He borrowed the fast-food reference in his title from The McDonaldization of Society, by George Ritzer. Drane explains that “when I . . . applied Ritzer’s four characteristics of the McDonaldization process—efficiency, calculability, predictability, and control—to the Church, I began to see some of the reasons why so many of today’s people struggle so much with it.”

Drane taught Practical Theology in the University of Aberdeen’s Department of Divinity. That role put him in touch with leaders from a great variety of churches across Scotland. “I soon realized,” he says, “that if our faith was to continue to make a difference to our nation in the twenty-first century, we could not continue to do the same things as our forebears had done before us.”

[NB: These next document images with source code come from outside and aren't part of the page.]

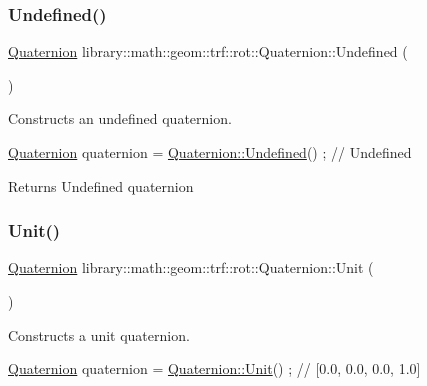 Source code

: \subsubsection{\texorpdfstring{Undefined()}{Undefined()}}
{\footnotesize\ttfamily \hyperlink{classlibrary_1_1math_1_1geom_1_1trf_1_1rot_1_1_quaternion}{Quaternion} library\+::math\+::geom\+::trf\+::rot\+::\+Quaternion\+::\+Undefined (\begin{DoxyParamCaption}{ }\end{DoxyParamCaption})\hspace{0.3cm}{\ttfamily [static]}}



Constructs an undefined quaternion. 


\begin{DoxyCode}
\hyperlink{classlibrary_1_1math_1_1geom_1_1trf_1_1rot_1_1_quaternion_aa7f459a08f5af38b9f7676a6bf36a21c}{Quaternion} quaternion = \hyperlink{classlibrary_1_1math_1_1geom_1_1trf_1_1rot_1_1_quaternion_acfe6f33b1691ad47c15fcb6269ff440c}{Quaternion::Undefined}() ; \textcolor{comment}{// Undefined}
\end{DoxyCode}


\begin{DoxyReturn}{Returns}
Undefined quaternion 
\end{DoxyReturn}
\mbox{\label{classlibrary_1_1math_1_1geom_1_1trf_1_1rot_1_1_quaternion_aa7cb20c2918d117edb85073bffb3a381}} 
\subsubsection{\texorpdfstring{Unit()}{Unit()}}
{\footnotesize\ttfamily \hyperlink{classlibrary_1_1math_1_1geom_1_1trf_1_1rot_1_1_quaternion}{Quaternion} library\+::math\+::geom\+::trf\+::rot\+::\+Quaternion\+::\+Unit (\begin{DoxyParamCaption}{ }\end{DoxyParamCaption})\hspace{0.3cm}{\ttfamily [static]}}



Constructs a unit quaternion. 


\begin{DoxyCode}
\hyperlink{classlibrary_1_1math_1_1geom_1_1trf_1_1rot_1_1_quaternion_aa7f459a08f5af38b9f7676a6bf36a21c}{Quaternion} quaternion = \hyperlink{classlibrary_1_1math_1_1geom_1_1trf_1_1rot_1_1_quaternion_aa7cb20c2918d117edb85073bffb3a381}{Quaternion::Unit}() ; \textcolor{comment}{// [0.0, 0.0, 0.0, 1.0]}
\end{DoxyCode}


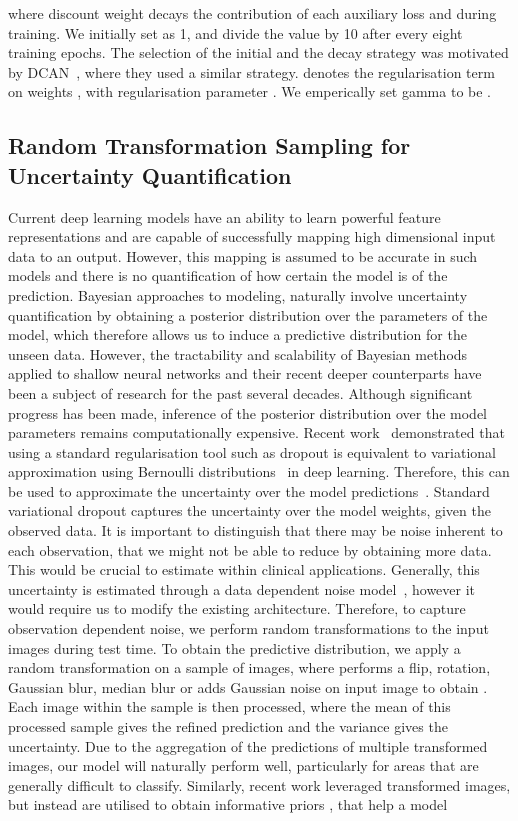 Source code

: \documentclass[3p]{elsarticle}
\begin{document}
\noindent where discount weight  decays the contribution of each auxiliary loss  and  during training.  We initially set  as 1, and divide the value by 10 after every eight training epochs. The selection of the initial  and the decay strategy was motivated by DCAN~\cite{chen2017dcan}, where they used a similar strategy.  denotes the regularisation term on weights , with regularisation parameter . We emperically set gamma to be .

\subsection{Random Transformation Sampling for Uncertainty Quantification}

Current deep learning models have an ability to learn powerful feature representations and are capable of successfully mapping high dimensional input data to an output. However, this mapping is assumed to be accurate in such models and there is no quantification of how certain the model is of the prediction. Bayesian approaches to modeling, naturally involve uncertainty quantification by obtaining a posterior distribution over the parameters of the model, which therefore allows us to induce a predictive distribution for the unseen data. However, the tractability and scalability of Bayesian methods applied to shallow neural networks and their recent deeper counterparts have been a subject of research for the past several decades. Although significant progress has been made, inference of the posterior distribution over the model parameters remains computationally expensive. Recent work~\citep{gal2016dropout} demonstrated that using a standard regularisation tool such as dropout is equivalent to variational approximation using Bernoulli distributions~\citep{bishop2012pattern} in deep learning. Therefore, this can be used to approximate the uncertainty over the model predictions~\citep{Gal2016Uncertainty}. Standard variational dropout captures the uncertainty over the model weights, given the observed data. It is important to distinguish that there may be noise inherent to each observation, that we might not be able to reduce by obtaining more data. This would be crucial to estimate within clinical applications. Generally, this uncertainty is estimated through a data dependent noise model~\citep{kendall2017uncertainties}, however it would require us to modify the existing architecture. Therefore, to capture observation dependent noise, we perform random transformations to the input images during test time. To obtain the predictive distribution, we apply a random transformation  on a sample of  images, where  performs a flip, rotation, Gaussian blur, median blur or adds Gaussian noise on input image  to obtain . Each image within the sample is then processed, where the mean of this processed sample gives the refined prediction and the variance gives the uncertainty. Due to the aggregation of the predictions of multiple transformed images, our model will naturally perform well, particularly for areas that are generally difficult to classify. Similarly, recent work leveraged transformed images, but instead are utilised to obtain informative priors \citep{nalisnick2018learning}, that help a model 
\end{document}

Squeezing More Out of Less Effort

McDonald’s now sells burgers in more than 100 countries—in part because the chain has turned efficiency into an art form. Drane sees a similar priority in churches.  “I have come away from too many churches feeling that I have been given the same sort of pre-packaged ‘welcome’ as I might expect in a fast-food outlet where the server will routinely enquire about my day, but really has no interest in either me or my life.”

In the McDonaldized church, “somebody else does the thinking for you, predigests it, and serves it up in an efficient manner. It is the spiritual equivalent of fast food, and unlike the home-prepared meal it requires no preparation, no cleaning up afterwards, and no involvement in cooking it.”

In my own book, Curing Sunday Spectatoritis, I describe church meetings in which “all elements . . . are preplanned, in which the voices heard are prearranged, and in which any words spoken or sung by members of the congregation are preselected by someone else and provided for them.”

Running by the Numbers

Drane sees calculability as the second characteristic of McDonaldization evident churches. As he puts it, “Christians are not immune from this obsession with numbers and quantity.” But our counting does not end with bodies, buildings, and budgets. Drane contends that “most churches just have far too many gatherings that they expect their people to attend, midweek as well as at weekends.” Christians serious about their spiritual lives, he says, are likely to remain unimpressed.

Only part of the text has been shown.